----- The data -----

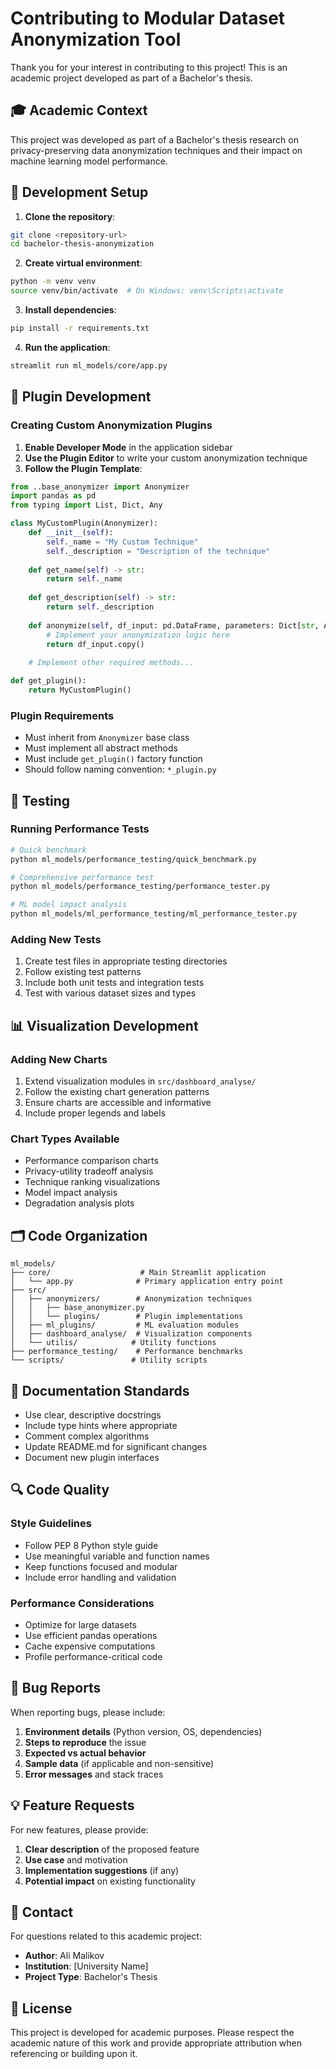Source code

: # Contributing to Modular Dataset Anonymization Tool

Thank you for your interest in contributing to this project! This is an academic project developed as part of a Bachelor's thesis.

## 🎓 Academic Context

This project was developed as part of a Bachelor's thesis research on privacy-preserving data anonymization techniques and their impact on machine learning model performance.

## 🔧 Development Setup

1. **Clone the repository**:
```bash
git clone <repository-url>
cd bachelor-thesis-anonymization
```

2. **Create virtual environment**:
```bash
python -m venv venv
source venv/bin/activate  # On Windows: venv\Scripts\activate
```

3. **Install dependencies**:
```bash
pip install -r requirements.txt
```

4. **Run the application**:
```bash
streamlit run ml_models/core/app.py
```

## 🔌 Plugin Development

### Creating Custom Anonymization Plugins

1. **Enable Developer Mode** in the application sidebar
2. **Use the Plugin Editor** to write your custom anonymization technique
3. **Follow the Plugin Template**:

```python
from ..base_anonymizer import Anonymizer
import pandas as pd
from typing import List, Dict, Any

class MyCustomPlugin(Anonymizer):
    def __init__(self):
        self._name = "My Custom Technique"
        self._description = "Description of the technique"
    
    def get_name(self) -> str:
        return self._name
    
    def get_description(self) -> str:
        return self._description
    
    def anonymize(self, df_input: pd.DataFrame, parameters: Dict[str, Any], sa_col: str | None) -> pd.DataFrame:
        # Implement your anonymization logic here
        return df_input.copy()
    
    # Implement other required methods...

def get_plugin():
    return MyCustomPlugin()
```

### Plugin Requirements

- Must inherit from `Anonymizer` base class
- Must implement all abstract methods
- Must include `get_plugin()` factory function
- Should follow naming convention: `*_plugin.py`

## 🧪 Testing

### Running Performance Tests

```bash
# Quick benchmark
python ml_models/performance_testing/quick_benchmark.py

# Comprehensive performance test
python ml_models/performance_testing/performance_tester.py

# ML model impact analysis
python ml_models/ml_performance_testing/ml_performance_tester.py
```

### Adding New Tests

1. Create test files in appropriate testing directories
2. Follow existing test patterns
3. Include both unit tests and integration tests
4. Test with various dataset sizes and types

## 📊 Visualization Development

### Adding New Charts

1. Extend visualization modules in `src/dashboard_analyse/`
2. Follow the existing chart generation patterns
3. Ensure charts are accessible and informative
4. Include proper legends and labels

### Chart Types Available

- Performance comparison charts
- Privacy-utility tradeoff analysis
- Technique ranking visualizations
- Model impact analysis
- Degradation analysis plots

## 🗂️ Code Organization

```
ml_models/
├── core/                    # Main Streamlit application
│   └── app.py              # Primary application entry point
├── src/
│   ├── anonymizers/        # Anonymization techniques
│   │   ├── base_anonymizer.py
│   │   └── plugins/        # Plugin implementations
│   ├── ml_plugins/         # ML evaluation modules
│   ├── dashboard_analyse/  # Visualization components
│   └── utilis/            # Utility functions
├── performance_testing/    # Performance benchmarks
└── scripts/               # Utility scripts
```

## 📝 Documentation Standards

- Use clear, descriptive docstrings
- Include type hints where appropriate
- Comment complex algorithms
- Update README.md for significant changes
- Document new plugin interfaces

## 🔍 Code Quality

### Style Guidelines

- Follow PEP 8 Python style guide
- Use meaningful variable and function names
- Keep functions focused and modular
- Include error handling and validation

### Performance Considerations

- Optimize for large datasets
- Use efficient pandas operations
- Cache expensive computations
- Profile performance-critical code

## 🐛 Bug Reports

When reporting bugs, please include:

1. **Environment details** (Python version, OS, dependencies)
2. **Steps to reproduce** the issue
3. **Expected vs actual behavior**
4. **Sample data** (if applicable and non-sensitive)
5. **Error messages** and stack traces

## 💡 Feature Requests

For new features, please provide:

1. **Clear description** of the proposed feature
2. **Use case** and motivation
3. **Implementation suggestions** (if any)
4. **Potential impact** on existing functionality

## 📧 Contact

For questions related to this academic project:

- **Author**: Ali Malikov
- **Institution**: [University Name]
- **Project Type**: Bachelor's Thesis

## 📄 License

This project is developed for academic purposes. Please respect the academic nature of this work and provide appropriate attribution when referencing or building upon it.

-----

## Task statement
Retype the data above as given, letting no picture into the copy.

## Answer for this exercise
Source code

: # Contributing to Modular Dataset Anonymization Tool

Thank you for your interest in contributing to this project! This is an academic project developed as part of a Bachelor's thesis.

## 🎓 Academic Context

This project was developed as part of a Bachelor's thesis research on privacy-preserving data anonymization techniques and their impact on machine learning model performance.

## 🔧 Development Setup

1. **Clone the repository**:
```bash
git clone <repository-url>
cd bachelor-thesis-anonymization
```

2. **Create virtual environment**:
```bash
python -m venv venv
source venv/bin/activate  # On Windows: venv\Scripts\activate
```

3. **Install dependencies**:
```bash
pip install -r requirements.txt
```

4. **Run the application**:
```bash
streamlit run ml_models/core/app.py
```

## 🔌 Plugin Development

### Creating Custom Anonymization Plugins

1. **Enable Developer Mode** in the application sidebar
2. **Use the Plugin Editor** to write your custom anonymization technique
3. **Follow the Plugin Template**:

```python
from ..base_anonymizer import Anonymizer
import pandas as pd
from typing import List, Dict, Any

class MyCustomPlugin(Anonymizer):
    def __init__(self):
        self._name = "My Custom Technique"
        self._description = "Description of the technique"
    
    def get_name(self) -> str:
        return self._name
    
    def get_description(self) -> str:
        return self._description
    
    def anonymize(self, df_input: pd.DataFrame, parameters: Dict[str, Any], sa_col: str | None) -> pd.DataFrame:
        # Implement your anonymization logic here
        return df_input.copy()
    
    # Implement other required methods...

def get_plugin():
    return MyCustomPlugin()
```

### Plugin Requirements

- Must inherit from `Anonymizer` base class
- Must implement all abstract methods
- Must include `get_plugin()` factory function
- Should follow naming convention: `*_plugin.py`

## 🧪 Testing

### Running Performance Tests

```bash
# Quick benchmark
python ml_models/performance_testing/quick_benchmark.py

# Comprehensive performance test
python ml_models/performance_testing/performance_tester.py

# ML model impact analysis
python ml_models/ml_performance_testing/ml_performance_tester.py
```

### Adding New Tests

1. Create test files in appropriate testing directories
2. Follow existing test patterns
3. Include both unit tests and integration tests
4. Test with various dataset sizes and types

## 📊 Visualization Development

### Adding New Charts

1. Extend visualization modules in `src/dashboard_analyse/`
2. Follow the existing chart generation patterns
3. Ensure charts are accessible and informative
4. Include proper legends and labels

### Chart Types Available

- Performance comparison charts
- Privacy-utility tradeoff analysis
- Technique ranking visualizations
- Model impact analysis
- Degradation analysis plots

## 🗂️ Code Organization

```
ml_models/
├── core/                    # Main Streamlit application
│   └── app.py              # Primary application entry point
├── src/
│   ├── anonymizers/        # Anonymization techniques
│   │   ├── base_anonymizer.py
│   │   └── plugins/        # Plugin implementations
│   ├── ml_plugins/         # ML evaluation modules
│   ├── dashboard_analyse/  # Visualization components
│   └── utilis/            # Utility functions
├── performance_testing/    # Performance benchmarks
└── scripts/               # Utility scripts
```

## 📝 Documentation Standards

- Use clear, descriptive docstrings
- Include type hints where appropriate
- Comment complex algorithms
- Update README.md for significant changes
- Document new plugin interfaces

## 🔍 Code Quality

### Style Guidelines

- Follow PEP 8 Python style guide
- Use meaningful variable and function names
- Keep functions focused and modular
- Include error handling and validation

### Performance Considerations

- Optimize for large datasets
- Use efficient pandas operations
- Cache expensive computations
- Profile performance-critical code

## 🐛 Bug Reports

When reporting bugs, please include:

1. **Environment details** (Python version, OS, dependencies)
2. **Steps to reproduce** the issue
3. **Expected vs actual behavior**
4. **Sample data** (if applicable and non-sensitive)
5. **Error messages** and stack traces

## 💡 Feature Requests

For new features, please provide:

1. **Clear description** of the proposed feature
2. **Use case** and motivation
3. **Implementation suggestions** (if any)
4. **Potential impact** on existing functionality

## 📧 Contact

For questions related to this academic project:

- **Author**: Ali Malikov
- **Institution**: [University Name]
- **Project Type**: Bachelor's Thesis

## 📄 License

This project is developed for academic purposes. Please respect the academic nature of this work and provide appropriate attribution when referencing or building upon it.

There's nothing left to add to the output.